### REQUIREMENT
State how many lines in the listing below hold the string "corollary"; nothing else is wanted.

--- DATA SHOWN ---

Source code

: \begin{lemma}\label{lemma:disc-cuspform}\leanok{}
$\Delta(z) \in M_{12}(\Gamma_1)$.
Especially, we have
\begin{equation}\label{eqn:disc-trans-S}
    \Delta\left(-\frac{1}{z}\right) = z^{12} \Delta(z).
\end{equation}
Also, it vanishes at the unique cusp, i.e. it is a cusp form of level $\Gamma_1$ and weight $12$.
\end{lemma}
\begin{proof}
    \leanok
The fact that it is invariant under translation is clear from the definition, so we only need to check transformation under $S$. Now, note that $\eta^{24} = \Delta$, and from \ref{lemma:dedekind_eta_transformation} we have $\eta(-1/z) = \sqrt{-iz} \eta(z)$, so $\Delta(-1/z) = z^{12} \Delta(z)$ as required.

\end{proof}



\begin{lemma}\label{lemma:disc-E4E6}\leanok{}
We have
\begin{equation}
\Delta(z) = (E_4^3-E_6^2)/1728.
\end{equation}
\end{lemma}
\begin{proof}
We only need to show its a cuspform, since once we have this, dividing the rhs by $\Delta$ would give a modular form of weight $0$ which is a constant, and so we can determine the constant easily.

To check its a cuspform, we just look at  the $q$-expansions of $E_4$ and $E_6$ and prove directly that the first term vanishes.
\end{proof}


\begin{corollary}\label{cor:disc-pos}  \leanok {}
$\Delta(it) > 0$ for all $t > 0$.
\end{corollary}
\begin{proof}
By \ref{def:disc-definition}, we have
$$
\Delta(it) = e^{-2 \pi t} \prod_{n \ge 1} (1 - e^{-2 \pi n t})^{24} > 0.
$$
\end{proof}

---

### SOLUTION
2